A word-for-word copy of the data is what's wanted, with no pictures.
*** Begin section ***
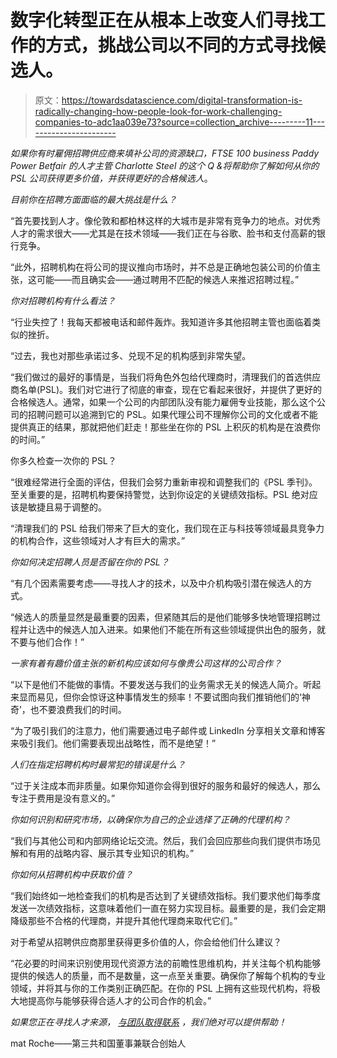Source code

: # 数字化转型正在从根本上改变人们寻找工作的方式，挑战公司以不同的方式寻找候选人。

> 原文：<https://towardsdatascience.com/digital-transformation-is-radically-changing-how-people-look-for-work-challenging-companies-to-adc1aa039e73?source=collection_archive---------11----------------------->

*如果你有时雇佣招聘供应商来填补公司的资源缺口，FTSE 100 business Paddy Power Betfair 的人才主管 Charlotte Steel 的这个 Q &将帮助你了解如何从你的 PSL 公司获得更多价值，并获得更好的合格候选人*。

*目前你在招聘方面面临的最大挑战是什么？*

“首先要找到人才。像伦敦和都柏林这样的大城市是非常有竞争力的地点。对优秀人才的需求很大——尤其是在技术领域——我们正在与谷歌、脸书和支付高薪的银行竞争。

“此外，招聘机构在将公司的提议推向市场时，并不总是正确地包装公司的价值主张，这可能——而且确实会——通过聘用不匹配的候选人来推迟招聘过程。”

*你对招聘机构有什么看法？*

“行业失控了！我每天都被电话和邮件轰炸。我知道许多其他招聘主管也面临着类似的挫折。

“过去，我也对那些承诺过多、兑现不足的机构感到非常失望。

“我们做过的最好的事情是，当我们将角色外包给代理商时，清理我们的首选供应商名单(PSL)。我们对它进行了彻底的审查，现在它看起来很好，并提供了更好的合格候选人。通常，如果一个公司的内部团队没有能力雇佣专业技能，那么这个公司的招聘问题可以追溯到它的 PSL。如果代理公司不理解你公司的文化或者不能提供真正的结果，那就把他们赶走！那些坐在你的 PSL 上积灰的机构是在浪费你的时间。”

你多久检查一次你的 PSL？

“很难经常进行全面的评估，但我们会努力重新审视和调整我们的《PSL 季刊》。至关重要的是，招聘机构要保持警觉，达到你设定的关键绩效指标。PSL 绝对应该是敏捷且易于调整的。

“清理我们的 PSL 给我们带来了巨大的变化，我们现在正与科技等领域最具竞争力的机构合作，这些领域对人才有巨大的需求。”

*你如何决定招聘人员是否留在你的 PSL？*

“有几个因素需要考虑——寻找人才的技术，以及中介机构吸引潜在候选人的方式。

“候选人的质量显然是最重要的因素，但紧随其后的是他们能够多快地管理招聘过程并让选中的候选人加入进来。如果他们不能在所有这些领域提供出色的服务，就不要与他们合作！”

*一家有着有趣价值主张的新机构应该如何与像贵公司这样的公司合作？*

“以下是他们不能做的事情。不要发送与我们的业务需求无关的候选人简介。听起来显而易见，但你会惊讶这种事情发生的频率！不要试图向我们推销他们的‘神奇’，也不要浪费我们的时间。

“为了吸引我们的注意力，他们需要通过电子邮件或 LinkedIn 分享相关文章和博客来吸引我们。他们需要表现出战略性，而不是绝望！”

*人们在指定招聘机构时最常犯的错误是什么？*

“过于关注成本而非质量。如果你知道你会得到很好的服务和最好的候选人，那么专注于费用是没有意义的。”

*你如何识别和研究市场，以确保你为自己的企业选择了正确的代理机构？*

“我们与其他公司和内部网络论坛交流。然后，我们会回应那些向我们提供市场见解和有用的战略内容、展示其专业知识的机构。”

*你如何从招聘机构中获取价值？*

“我们始终如一地检查我们的机构是否达到了关键绩效指标。我们要求他们每季度发送一次绩效指标，这意味着他们一直在努力实现目标。最重要的是，我们会定期降级那些不合格的代理商，并提升其他代理商来取代它们。”

对于希望从招聘供应商那里获得更多价值的人，你会给他们什么建议？

“花必要的时间来识别使用现代资源方法的前瞻性思维机构，并关注每个机构能够提供的候选人的质量，而不是数量，这一点至关重要。确保你了解每个机构的专业领域，并将其与你的工作类别正确匹配。在你的 PSL 上拥有这些现代机构，将极大地提高你与能够获得合适人才的公司合作的机会。”

*如果您正在寻找人才来源，* [*与团队取得联系*](http://www.thirdrepublic.com/contact-page) *，我们绝对可以提供帮助！*

mat Roche——第三共和国董事兼联合创始人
*** End section ***
Problem solution>
Source code

: # 数字化转型正在从根本上改变人们寻找工作的方式，挑战公司以不同的方式寻找候选人。

> 原文：<https://towardsdatascience.com/digital-transformation-is-radically-changing-how-people-look-for-work-challenging-companies-to-adc1aa039e73?source=collection_archive---------11----------------------->

*如果你有时雇佣招聘供应商来填补公司的资源缺口，FTSE 100 business Paddy Power Betfair 的人才主管 Charlotte Steel 的这个 Q &将帮助你了解如何从你的 PSL 公司获得更多价值，并获得更好的合格候选人*。

*目前你在招聘方面面临的最大挑战是什么？*

“首先要找到人才。像伦敦和都柏林这样的大城市是非常有竞争力的地点。对优秀人才的需求很大——尤其是在技术领域——我们正在与谷歌、脸书和支付高薪的银行竞争。

“此外，招聘机构在将公司的提议推向市场时，并不总是正确地包装公司的价值主张，这可能——而且确实会——通过聘用不匹配的候选人来推迟招聘过程。”

*你对招聘机构有什么看法？*

“行业失控了！我每天都被电话和邮件轰炸。我知道许多其他招聘主管也面临着类似的挫折。

“过去，我也对那些承诺过多、兑现不足的机构感到非常失望。

“我们做过的最好的事情是，当我们将角色外包给代理商时，清理我们的首选供应商名单(PSL)。我们对它进行了彻底的审查，现在它看起来很好，并提供了更好的合格候选人。通常，如果一个公司的内部团队没有能力雇佣专业技能，那么这个公司的招聘问题可以追溯到它的 PSL。如果代理公司不理解你公司的文化或者不能提供真正的结果，那就把他们赶走！那些坐在你的 PSL 上积灰的机构是在浪费你的时间。”

你多久检查一次你的 PSL？

“很难经常进行全面的评估，但我们会努力重新审视和调整我们的《PSL 季刊》。至关重要的是，招聘机构要保持警觉，达到你设定的关键绩效指标。PSL 绝对应该是敏捷且易于调整的。

“清理我们的 PSL 给我们带来了巨大的变化，我们现在正与科技等领域最具竞争力的机构合作，这些领域对人才有巨大的需求。”

*你如何决定招聘人员是否留在你的 PSL？*

“有几个因素需要考虑——寻找人才的技术，以及中介机构吸引潜在候选人的方式。

“候选人的质量显然是最重要的因素，但紧随其后的是他们能够多快地管理招聘过程并让选中的候选人加入进来。如果他们不能在所有这些领域提供出色的服务，就不要与他们合作！”

*一家有着有趣价值主张的新机构应该如何与像贵公司这样的公司合作？*

“以下是他们不能做的事情。不要发送与我们的业务需求无关的候选人简介。听起来显而易见，但你会惊讶这种事情发生的频率！不要试图向我们推销他们的‘神奇’，也不要浪费我们的时间。

“为了吸引我们的注意力，他们需要通过电子邮件或 LinkedIn 分享相关文章和博客来吸引我们。他们需要表现出战略性，而不是绝望！”

*人们在指定招聘机构时最常犯的错误是什么？*

“过于关注成本而非质量。如果你知道你会得到很好的服务和最好的候选人，那么专注于费用是没有意义的。”

*你如何识别和研究市场，以确保你为自己的企业选择了正确的代理机构？*

“我们与其他公司和内部网络论坛交流。然后，我们会回应那些向我们提供市场见解和有用的战略内容、展示其专业知识的机构。”

*你如何从招聘机构中获取价值？*

“我们始终如一地检查我们的机构是否达到了关键绩效指标。我们要求他们每季度发送一次绩效指标，这意味着他们一直在努力实现目标。最重要的是，我们会定期降级那些不合格的代理商，并提升其他代理商来取代它们。”

对于希望从招聘供应商那里获得更多价值的人，你会给他们什么建议？

“花必要的时间来识别使用现代资源方法的前瞻性思维机构，并关注每个机构能够提供的候选人的质量，而不是数量，这一点至关重要。确保你了解每个机构的专业领域，并将其与你的工作类别正确匹配。在你的 PSL 上拥有这些现代机构，将极大地提高你与能够获得合适人才的公司合作的机会。”

*如果您正在寻找人才来源，* [*与团队取得联系*](http://www.thirdrepublic.com/contact-page) *，我们绝对可以提供帮助！*

mat Roche——第三共和国董事兼联合创始人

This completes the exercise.